Fast forward a year later and K is sitting at the table at daycare and the kids, Patty, Neftali (Patty's husband and the other caregiver at daycare) and I are singing Happy Birthday.  K runs towards me and hides behind my legs as the time nears for him to blow out the candles (there have been many birthday parties and Kimran has figured out when it's time for the birthday boy/girl to blow out the candles).  After numerous attempts of me trying to calm him down and convince him to blow out the candles, K stays true to his plan to not blow them out.  In the end all the other kids and I blow out the 2 candles on the cake.  And then this morning as we're driving to daycare, I tell K that when he comes home we're going to have a birthday party for me (just the 3 of us) and there will be a birthday cake.  I ask him if he can help me blow out the candles (thinking that might be a better way alleviate his fears).  He immediately says, "I help mommy blow candles" and continues to say this until we reach daycare while looking out the window in the back seat.  It's as if he's trying to talk himself into being brave for me - I wonder if he thinks I am scared too?  After dinner, I bring out the birthday cake and candles and K takes each candle one by one and puts them on various parts of the cake.  As I light the candles I see him starring at them intently, but not in a scared kind of way.  After he and M sing Happy Birthday to me in a mixture of Russian and English (which sounded really funny), I ask Kimran to help me blow out the candles (still not sure if he really is going to do it).  And to my surprise he does until all the candles are blown out.  This was a huge step for K and I know he felt proud of himself in that moment.  I'm so glad it happened on my birthday.
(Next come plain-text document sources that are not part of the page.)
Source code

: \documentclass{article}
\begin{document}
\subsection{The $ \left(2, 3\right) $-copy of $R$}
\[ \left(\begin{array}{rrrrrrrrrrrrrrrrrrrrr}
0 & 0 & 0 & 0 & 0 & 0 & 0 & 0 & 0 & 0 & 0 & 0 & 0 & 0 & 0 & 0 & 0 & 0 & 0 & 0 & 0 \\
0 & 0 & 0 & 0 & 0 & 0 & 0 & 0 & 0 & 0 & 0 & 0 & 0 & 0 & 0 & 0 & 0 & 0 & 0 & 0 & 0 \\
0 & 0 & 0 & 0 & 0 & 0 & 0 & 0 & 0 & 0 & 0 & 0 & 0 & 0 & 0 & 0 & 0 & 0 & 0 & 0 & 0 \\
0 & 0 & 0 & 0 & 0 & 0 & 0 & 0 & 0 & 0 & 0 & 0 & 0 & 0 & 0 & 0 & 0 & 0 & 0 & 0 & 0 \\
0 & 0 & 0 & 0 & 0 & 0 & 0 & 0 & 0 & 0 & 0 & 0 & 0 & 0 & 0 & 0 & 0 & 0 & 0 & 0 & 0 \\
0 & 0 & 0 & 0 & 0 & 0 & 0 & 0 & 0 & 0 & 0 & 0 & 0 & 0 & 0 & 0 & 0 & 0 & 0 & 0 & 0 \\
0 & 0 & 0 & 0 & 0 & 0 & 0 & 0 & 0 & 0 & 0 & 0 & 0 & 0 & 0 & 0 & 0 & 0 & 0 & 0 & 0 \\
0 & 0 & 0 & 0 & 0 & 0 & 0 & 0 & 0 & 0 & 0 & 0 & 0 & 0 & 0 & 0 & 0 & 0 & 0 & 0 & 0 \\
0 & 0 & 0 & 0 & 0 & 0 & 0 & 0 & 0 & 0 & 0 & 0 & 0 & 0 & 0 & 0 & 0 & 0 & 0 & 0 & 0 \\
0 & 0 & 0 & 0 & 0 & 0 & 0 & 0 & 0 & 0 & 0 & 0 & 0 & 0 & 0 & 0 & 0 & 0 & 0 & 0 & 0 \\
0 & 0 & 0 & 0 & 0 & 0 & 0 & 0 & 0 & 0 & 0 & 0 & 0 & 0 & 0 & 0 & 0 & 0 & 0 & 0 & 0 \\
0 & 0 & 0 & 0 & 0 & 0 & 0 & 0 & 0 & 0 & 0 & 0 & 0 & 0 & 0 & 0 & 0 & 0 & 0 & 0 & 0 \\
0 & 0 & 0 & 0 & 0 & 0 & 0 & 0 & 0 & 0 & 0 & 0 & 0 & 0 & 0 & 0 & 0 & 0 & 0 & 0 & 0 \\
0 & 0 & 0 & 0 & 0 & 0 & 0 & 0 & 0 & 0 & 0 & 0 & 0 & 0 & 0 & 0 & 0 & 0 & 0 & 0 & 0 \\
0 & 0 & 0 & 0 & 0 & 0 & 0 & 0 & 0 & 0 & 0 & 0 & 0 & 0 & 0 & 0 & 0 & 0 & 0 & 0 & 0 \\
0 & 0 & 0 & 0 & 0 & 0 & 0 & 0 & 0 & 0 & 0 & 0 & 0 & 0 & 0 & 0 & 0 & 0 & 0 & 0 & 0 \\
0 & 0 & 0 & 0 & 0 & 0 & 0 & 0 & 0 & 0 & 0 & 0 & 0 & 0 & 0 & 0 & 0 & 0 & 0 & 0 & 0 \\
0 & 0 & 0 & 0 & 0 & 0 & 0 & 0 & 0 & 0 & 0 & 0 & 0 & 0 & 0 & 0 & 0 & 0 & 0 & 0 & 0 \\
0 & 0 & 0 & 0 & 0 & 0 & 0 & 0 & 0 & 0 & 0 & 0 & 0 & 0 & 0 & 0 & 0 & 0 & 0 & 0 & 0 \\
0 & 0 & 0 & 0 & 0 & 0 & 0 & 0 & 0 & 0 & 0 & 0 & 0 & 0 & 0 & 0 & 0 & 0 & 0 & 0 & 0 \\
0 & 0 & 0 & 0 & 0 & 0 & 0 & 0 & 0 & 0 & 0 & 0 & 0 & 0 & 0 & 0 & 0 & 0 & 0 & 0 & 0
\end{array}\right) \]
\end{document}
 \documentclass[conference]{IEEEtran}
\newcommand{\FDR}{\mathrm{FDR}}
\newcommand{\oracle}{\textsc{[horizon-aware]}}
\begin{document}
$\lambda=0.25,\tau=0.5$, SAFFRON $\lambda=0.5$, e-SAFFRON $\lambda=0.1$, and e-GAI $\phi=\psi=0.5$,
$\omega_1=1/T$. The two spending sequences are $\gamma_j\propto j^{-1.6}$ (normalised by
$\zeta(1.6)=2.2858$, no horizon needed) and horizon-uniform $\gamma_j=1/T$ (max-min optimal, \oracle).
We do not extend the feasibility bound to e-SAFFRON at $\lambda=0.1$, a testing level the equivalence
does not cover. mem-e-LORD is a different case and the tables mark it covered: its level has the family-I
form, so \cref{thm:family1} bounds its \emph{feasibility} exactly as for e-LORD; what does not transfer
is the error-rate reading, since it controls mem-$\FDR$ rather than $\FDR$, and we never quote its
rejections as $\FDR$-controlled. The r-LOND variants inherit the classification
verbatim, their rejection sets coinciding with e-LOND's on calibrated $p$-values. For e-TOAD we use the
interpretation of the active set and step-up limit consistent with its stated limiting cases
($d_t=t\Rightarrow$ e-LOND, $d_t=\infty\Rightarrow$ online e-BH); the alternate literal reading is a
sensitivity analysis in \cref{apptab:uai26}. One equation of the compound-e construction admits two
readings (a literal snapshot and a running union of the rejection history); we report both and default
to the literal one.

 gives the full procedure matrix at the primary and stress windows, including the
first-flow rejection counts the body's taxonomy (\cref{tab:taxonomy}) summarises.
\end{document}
My son is truly a miracle (I will write about that in another post) and he has taught me so much in the short time he has been in my life.  Over the past 2.5 years, I have laughed, cried and most importantly, started reflecting on how I want to live my life and the kind of person I want to be.  I am excited about this journey I am on with my son and for right now, very excited to capture these moments.